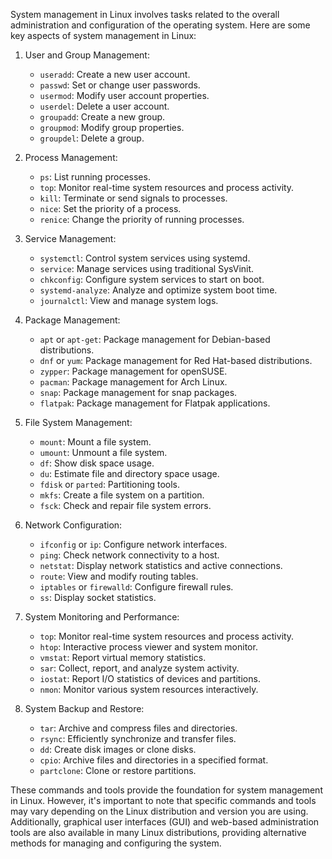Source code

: System management in Linux involves tasks related to the overall administration and configuration of the operating system. Here are some key aspects of system management in Linux:

1. User and Group Management:
   - `useradd`: Create a new user account.
   - `passwd`: Set or change user passwords.
   - `usermod`: Modify user account properties.
   - `userdel`: Delete a user account.
   - `groupadd`: Create a new group.
   - `groupmod`: Modify group properties.
   - `groupdel`: Delete a group.

2. Process Management:
   - `ps`: List running processes.
   - `top`: Monitor real-time system resources and process activity.
   - `kill`: Terminate or send signals to processes.
   - `nice`: Set the priority of a process.
   - `renice`: Change the priority of running processes.

3. Service Management:
   - `systemctl`: Control system services using systemd.
   - `service`: Manage services using traditional SysVinit.
   - `chkconfig`: Configure system services to start on boot.
   - `systemd-analyze`: Analyze and optimize system boot time.
   - `journalctl`: View and manage system logs.

4. Package Management:
   - `apt` or `apt-get`: Package management for Debian-based distributions.
   - `dnf` or `yum`: Package management for Red Hat-based distributions.
   - `zypper`: Package management for openSUSE.
   - `pacman`: Package management for Arch Linux.
   - `snap`: Package management for snap packages.
   - `flatpak`: Package management for Flatpak applications.

5. File System Management:
   - `mount`: Mount a file system.
   - `umount`: Unmount a file system.
   - `df`: Show disk space usage.
   - `du`: Estimate file and directory space usage.
   - `fdisk` or `parted`: Partitioning tools.
   - `mkfs`: Create a file system on a partition.
   - `fsck`: Check and repair file system errors.

6. Network Configuration:
   - `ifconfig` or `ip`: Configure network interfaces.
   - `ping`: Check network connectivity to a host.
   - `netstat`: Display network statistics and active connections.
   - `route`: View and modify routing tables.
   - `iptables` or `firewalld`: Configure firewall rules.
   - `ss`: Display socket statistics.

7. System Monitoring and Performance:
   - `top`: Monitor real-time system resources and process activity.
   - `htop`: Interactive process viewer and system monitor.
   - `vmstat`: Report virtual memory statistics.
   - `sar`: Collect, report, and analyze system activity.
   - `iostat`: Report I/O statistics of devices and partitions.
   - `nmon`: Monitor various system resources interactively.

8. System Backup and Restore:
   - `tar`: Archive and compress files and directories.
   - `rsync`: Efficiently synchronize and transfer files.
   - `dd`: Create disk images or clone disks.
   - `cpio`: Archive files and directories in a specified format.
   - `partclone`: Clone or restore partitions.

These commands and tools provide the foundation for system management in Linux. However, it's important to note that specific commands and tools may vary depending on the Linux distribution and version you are using. Additionally, graphical user interfaces (GUI) and web-based administration tools are also available in many Linux distributions, providing alternative methods for managing and configuring the system.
============================================================
The task
Please give back exactly the lines of this listing beginning at the line with "a new group." and ending with the line with "5. File System", both included, and nothing else.

Result of the exercise
   - `groupadd`: Create a new group.
   - `groupmod`: Modify group properties.
   - `groupdel`: Delete a group.

2. Process Management:
   - `ps`: List running processes.
   - `top`: Monitor real-time system resources and process activity.
   - `kill`: Terminate or send signals to processes.
   - `nice`: Set the priority of a process.
   - `renice`: Change the priority of running processes.

3. Service Management:
   - `systemctl`: Control system services using systemd.
   - `service`: Manage services using traditional SysVinit.
   - `chkconfig`: Configure system services to start on boot.
   - `systemd-analyze`: Analyze and optimize system boot time.
   - `journalctl`: View and manage system logs.

4. Package Management:
   - `apt` or `apt-get`: Package management for Debian-based distributions.
   - `dnf` or `yum`: Package management for Red Hat-based distributions.
   - `zypper`: Package management for openSUSE.
   - `pacman`: Package management for Arch Linux.
   - `snap`: Package management for snap packages.
   - `flatpak`: Package management for Flatpak applications.

5. File System Management:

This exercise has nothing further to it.